第77話
そう思った瞬間、あたしの身体は完全に脱力して、震える事すらできなくなった。
あまりにも大きな自分の間抜けぶりに、苦笑いさえ出てこない。何でこんな事に気付かなかったんだろう。
あたしがどんなに謝ったって、あたしがどんなに怖がって泣き叫んだって、おばあちゃんには聞こえない。聞こえてないし、理解されない。手話じゃなきゃ、伝わらない。
でも、力が抜けきった今の状態じゃ、あたしの手はいつもみたいに手話の形を綴ってくれない。ペタリと床に貼り付いて、少しも動かない…。
おばあちゃんの面影が全く残っていない『アレ』の顔が、あたしを真正面から捉えたのを見て、あたしは何となくだったけど覚悟を決めた。ああ、今からあたし、死ぬんだなぁって…。
だって、ホラー映画とかだと、今の状況はまさにテンプレ。もうどうにもならない、絶対的に死亡フラグが立ってる。
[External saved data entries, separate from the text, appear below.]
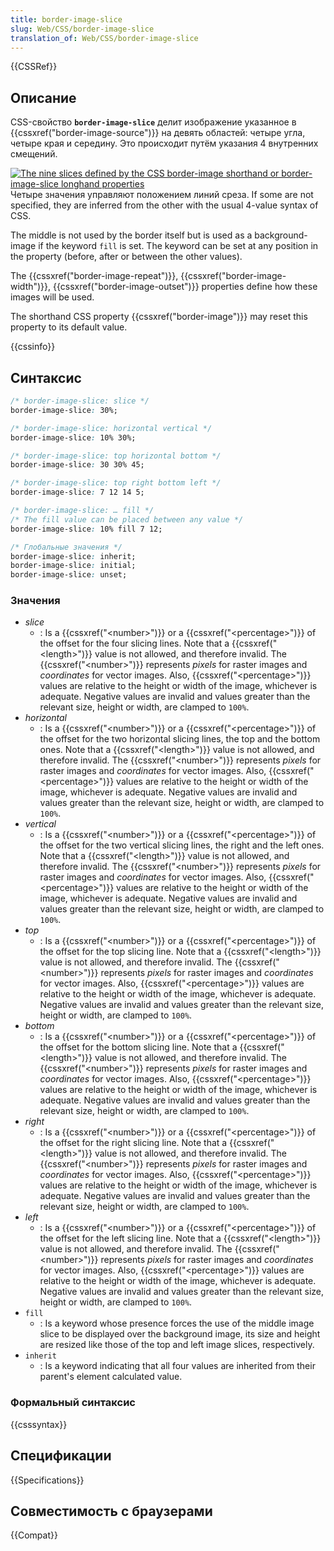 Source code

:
 ```yaml
---
title: border-image-slice
slug: Web/CSS/border-image-slice
translation_of: Web/CSS/border-image-slice
---
```


{{CSSRef}}

## Описание

CSS-свойство **`border-image-slice`** делит изображение указанное в {{cssxref("border-image-source")}} на девять областей: четыре угла, четыре края и середину. Это происходит путём указания 4 внутренних смещений.

[![The nine slices defined by the CSS border-image shorthand or border-image-slice longhand properties](/files/3814/border-image-slice.png)](/files/3814/border-image-slice.png)Четыре значения управляют положением линий среза. If some are not specified, they are inferred from the other with the usual 4-value syntax of CSS.

The middle is not used by the border itself but is used as a background-image if the keyword `fill` is set. The keyword can be set at any position in the property (before, after or between the other values).

The {{cssxref("border-image-repeat")}}, {{cssxref("border-image-width")}}, {{cssxref("border-image-outset")}} properties define how these images will be used.

The shorthand CSS property {{cssxref("border-image")}} may reset this property to its default value.

{{cssinfo}}

## Синтаксис

```css
/* border-image-slice: slice */
border-image-slice: 30%;

/* border-image-slice: horizontal vertical */
border-image-slice: 10% 30%;

/* border-image-slice: top horizontal bottom */
border-image-slice: 30 30% 45;

/* border-image-slice: top right bottom left */
border-image-slice: 7 12 14 5;

/* border-image-slice: … fill */
/* The fill value can be placed between any value */
border-image-slice: 10% fill 7 12;

/* Глобальные значения */
border-image-slice: inherit;
border-image-slice: initial;
border-image-slice: unset;
```

### Значения

- _slice_
  - : Is a {{cssxref("&lt;number&gt;")}} or a {{cssxref("&lt;percentage&gt;")}} of the offset for the four slicing lines. Note that a {{cssxref("&lt;length&gt;")}} value is not allowed, and therefore invalid. The {{cssxref("&lt;number&gt;")}} represents _pixels_ for raster images and _coordinates_ for vector images. Also, {{cssxref("&lt;percentage&gt;")}} values are relative to the height or width of the image, whichever is adequate. Negative values are invalid and values greater than the relevant size, height or width, are clamped to `100%`.
- _horizontal_
  - : Is a {{cssxref("&lt;number&gt;")}} or a {{cssxref("&lt;percentage&gt;")}} of the offset for the two horizontal slicing lines, the top and the bottom ones. Note that a {{cssxref("&lt;length&gt;")}} value is not allowed, and therefore invalid. The {{cssxref("&lt;number&gt;")}} represents _pixels_ for raster images and _coordinates_ for vector images. Also, {{cssxref("&lt;percentage&gt;")}} values are relative to the height or width of the image, whichever is adequate. Negative values are invalid and values greater than the relevant size, height or width, are clamped to `100%`.
- _vertical_
  - : Is a {{cssxref("&lt;number&gt;")}} or a {{cssxref("&lt;percentage&gt;")}} of the offset for the two vertical slicing lines, the right and the left ones. Note that a {{cssxref("&lt;length&gt;")}} value is not allowed, and therefore invalid. The {{cssxref("&lt;number&gt;")}} represents _pixels_ for raster images and _coordinates_ for vector images. Also, {{cssxref("&lt;percentage&gt;")}} values are relative to the height or width of the image, whichever is adequate. Negative values are invalid and values greater than the relevant size, height or width, are clamped to `100%`.
- _top_
  - : Is a {{cssxref("&lt;number&gt;")}} or a {{cssxref("&lt;percentage&gt;")}} of the offset for the top slicing line. Note that a {{cssxref("&lt;length&gt;")}} value is not allowed, and therefore invalid. The {{cssxref("&lt;number&gt;")}} represents _pixels_ for raster images and _coordinates_ for vector images. Also, {{cssxref("&lt;percentage&gt;")}} values are relative to the height or width of the image, whichever is adequate. Negative values are invalid and values greater than the relevant size, height or width, are clamped to `100%`.
- _bottom_
  - : Is a {{cssxref("&lt;number&gt;")}} or a {{cssxref("&lt;percentage&gt;")}} of the offset for the bottom slicing line. Note that a {{cssxref("&lt;length&gt;")}} value is not allowed, and therefore invalid. The {{cssxref("&lt;number&gt;")}} represents _pixels_ for raster images and _coordinates_ for vector images. Also, {{cssxref("&lt;percentage&gt;")}} values are relative to the height or width of the image, whichever is adequate. Negative values are invalid and values greater than the relevant size, height or width, are clamped to `100%`.
- _right_
  - : Is a {{cssxref("&lt;number&gt;")}} or a {{cssxref("&lt;percentage&gt;")}} of the offset for the right slicing line. Note that a {{cssxref("&lt;length&gt;")}} value is not allowed, and therefore invalid. The {{cssxref("&lt;number&gt;")}} represents _pixels_ for raster images and _coordinates_ for vector images. Also, {{cssxref("&lt;percentage&gt;")}} values are relative to the height or width of the image, whichever is adequate. Negative values are invalid and values greater than the relevant size, height or width, are clamped to `100%`.
- _left_
  - : Is a {{cssxref("&lt;number&gt;")}} or a {{cssxref("&lt;percentage&gt;")}} of the offset for the left slicing line. Note that a {{cssxref("&lt;length&gt;")}} value is not allowed, and therefore invalid. The {{cssxref("&lt;number&gt;")}} represents _pixels_ for raster images and _coordinates_ for vector images. Also, {{cssxref("&lt;percentage&gt;")}} values are relative to the height or width of the image, whichever is adequate. Negative values are invalid and values greater than the relevant size, height or width, are clamped to `100%`.
- `fill`
  - : Is a keyword whose presence forces the use of the middle image slice to be displayed over the background image, its size and height are resized like those of the top and left image slices, respectively.
- `inherit`
  - : Is a keyword indicating that all four values are inherited from their parent's element calculated value.

### Формальный синтаксис

{{csssyntax}}

## Спецификации

{{Specifications}}

## Совместимость с браузерами

{{Compat}}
その次に考えたのは、どんな死に方になるんだろうってのんきな事。やっぱ、『アレ』みたいに真っ黒焦げな死体になるのかな。それか、あまりの恐怖におののいた表情で心臓マヒ?それとも…。
そんな事を考えてたら、涙が一粒ポロリとこぼれた。
「…死にたくない」
口が勝手に、情けない言葉を放った。
「死にたくないよぉ…。何でよりによって、おばあちゃんなのぉ…?おばあちゃんに殺されるなんて、ヤだよぉ…」
おばあちゃんは、心の優しい人だった。
耳が聞こえないって事以外は、どこにでもいるごく普通のおばあちゃん。誰とでもすぐ仲良くなれて、週に一度のおじいちゃんとのデートを何よりの楽しみにしているかわいいおばあちゃん。
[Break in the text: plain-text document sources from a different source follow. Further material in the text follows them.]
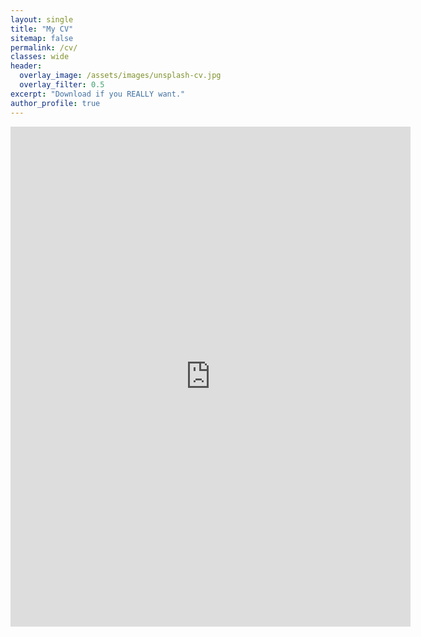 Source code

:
 ```yaml
---
layout: single
title: "My CV"
sitemap: false
permalink: /cv/
classes: wide
header:
  overlay_image: /assets/images/unsplash-cv.jpg
  overlay_filter: 0.5
excerpt: "Download if you REALLY want."
author_profile: true
---
```


<embed src="https://pikaroot.github.io/assets/download/newcv.pdf" width="640" height="800" type="application/pdf" />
そんなおばあちゃんがこんな姿になったってだけでも悲しいのに、あたしを殺したりなんかしたら正真正銘の化け物になっちゃうような気がして、それが心の底から嫌だった。
「おばあ、ちゃ…」
あたしは目の前にいる『アレ』――じゃなくて、おばあちゃんに話しかけようとした。でも、それと同時に黒焦げの手が勢いよく伸びてきて、あたしの右手首をがっちりと掴む。そして、力任せにぐいっと引っ張った。
「ひっ!?」
つい、短い悲鳴をあげる。右腕を引きちぎられると思った。
けど、そうじゃなかった。まだ数日しか経っていないのに、懐かしい感触があたしの手のひらをくすぐったんだ。